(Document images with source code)
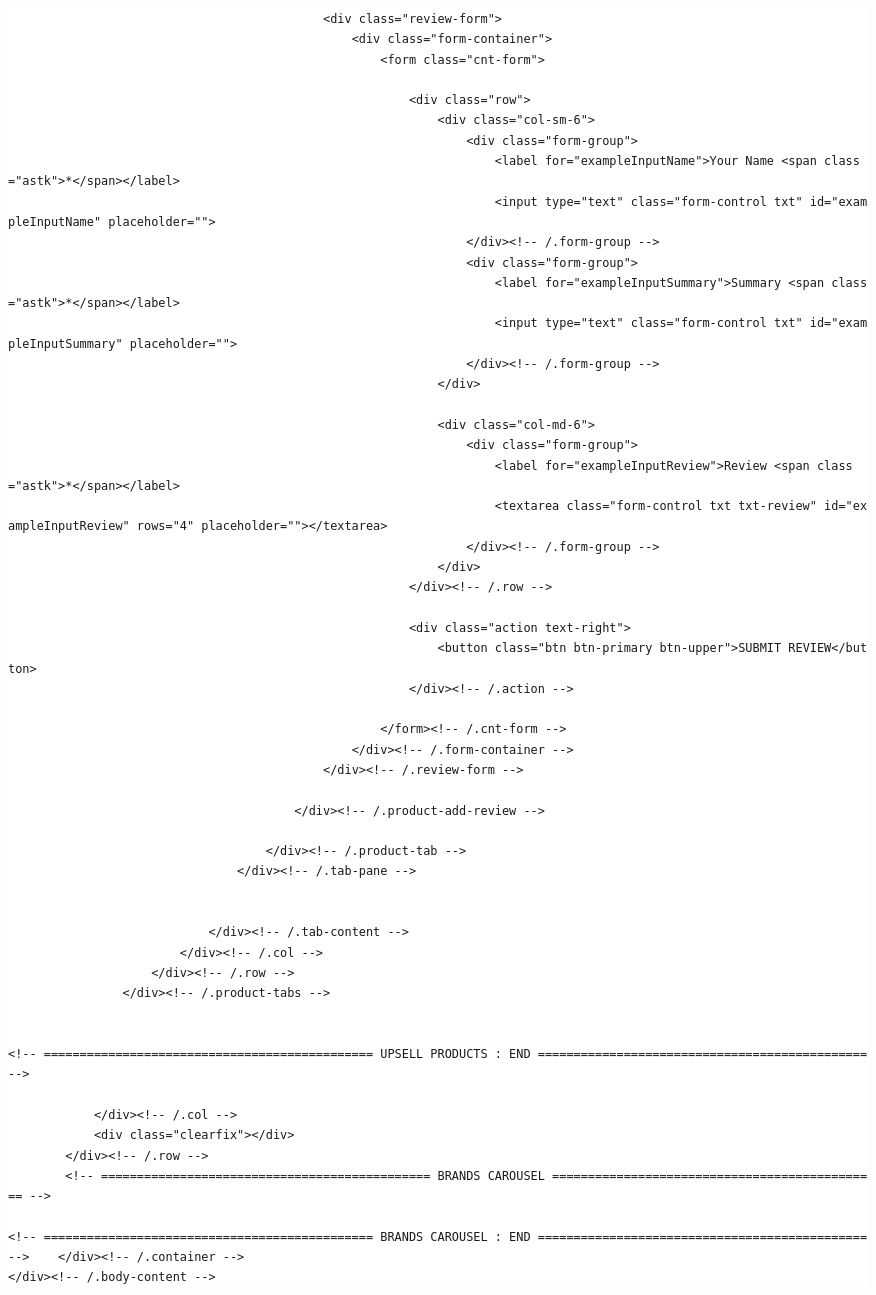                                                 <div class="review-form">
                                                    <div class="form-container">
                                                        <form class="cnt-form">
                                                            
                                                            <div class="row">
                                                                <div class="col-sm-6">
                                                                    <div class="form-group">
                                                                        <label for="exampleInputName">Your Name <span class="astk">*</span></label>
                                                                        <input type="text" class="form-control txt" id="exampleInputName" placeholder="">
                                                                    </div><!-- /.form-group -->
                                                                    <div class="form-group">
                                                                        <label for="exampleInputSummary">Summary <span class="astk">*</span></label>
                                                                        <input type="text" class="form-control txt" id="exampleInputSummary" placeholder="">
                                                                    </div><!-- /.form-group -->
                                                                </div>
    
                                                                <div class="col-md-6">
                                                                    <div class="form-group">
                                                                        <label for="exampleInputReview">Review <span class="astk">*</span></label>
                                                                        <textarea class="form-control txt txt-review" id="exampleInputReview" rows="4" placeholder=""></textarea>
                                                                    </div><!-- /.form-group -->
                                                                </div>
                                                            </div><!-- /.row -->
                                                            
                                                            <div class="action text-right">
                                                                <button class="btn btn-primary btn-upper">SUBMIT REVIEW</button>
                                                            </div><!-- /.action -->
    
                                                        </form><!-- /.cnt-form -->
                                                    </div><!-- /.form-container -->
                                                </div><!-- /.review-form -->
    
                                            </div><!-- /.product-add-review -->										
                                            
                                        </div><!-- /.product-tab -->
                                    </div><!-- /.tab-pane -->
    
                                   
                                </div><!-- /.tab-content -->
                            </div><!-- /.col -->
                        </div><!-- /.row -->
                    </div><!-- /.product-tabs -->
    
      
    <!-- ============================================== UPSELL PRODUCTS : END ============================================== -->
                
                </div><!-- /.col -->
                <div class="clearfix"></div>
            </div><!-- /.row -->
            <!-- ============================================== BRANDS CAROUSEL ============================================== -->
    
    <!-- ============================================== BRANDS CAROUSEL : END ============================================== -->	</div><!-- /.container -->
    </div><!-- /.body-content -->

→ **Instructions for the task**
All of the entries above should be retyped exactly, with the pictures left out.

→ **Answer space**
                                                 <div class="review-form">
                                                    <div class="form-container">
                                                        <form class="cnt-form">
                                                            
                                                            <div class="row">
                                                                <div class="col-sm-6">
                                                                    <div class="form-group">
                                                                        <label for="exampleInputName">Your Name <span class="astk">*</span></label>
                                                                        <input type="text" class="form-control txt" id="exampleInputName" placeholder="">
                                                                    </div><!-- /.form-group -->
                                                                    <div class="form-group">
                                                                        <label for="exampleInputSummary">Summary <span class="astk">*</span></label>
                                                                        <input type="text" class="form-control txt" id="exampleInputSummary" placeholder="">
                                                                    </div><!-- /.form-group -->
                                                                </div>
    
                                                                <div class="col-md-6">
                                                                    <div class="form-group">
                                                                        <label for="exampleInputReview">Review <span class="astk">*</span></label>
                                                                        <textarea class="form-control txt txt-review" id="exampleInputReview" rows="4" placeholder=""></textarea>
                                                                    </div><!-- /.form-group -->
                                                                </div>
                                                            </div><!-- /.row -->
                                                            
                                                            <div class="action text-right">
                                                                <button class="btn btn-primary btn-upper">SUBMIT REVIEW</button>
                                                            </div><!-- /.action -->
    
                                                        </form><!-- /.cnt-form -->
                                                    </div><!-- /.form-container -->
                                                </div><!-- /.review-form -->
    
                                            </div><!-- /.product-add-review -->										
                                            
                                        </div><!-- /.product-tab -->
                                    </div><!-- /.tab-pane -->
    
                                   
                                </div><!-- /.tab-content -->
                            </div><!-- /.col -->
                        </div><!-- /.row -->
                    </div><!-- /.product-tabs -->
    
      
    <!-- ============================================== UPSELL PRODUCTS : END ============================================== -->
                
                </div><!-- /.col -->
                <div class="clearfix"></div>
            </div><!-- /.row -->
            <!-- ============================================== BRANDS CAROUSEL ============================================== -->
    
    <!-- ============================================== BRANDS CAROUSEL : END ============================================== -->	</div><!-- /.container -->
    </div><!-- /.body-content -->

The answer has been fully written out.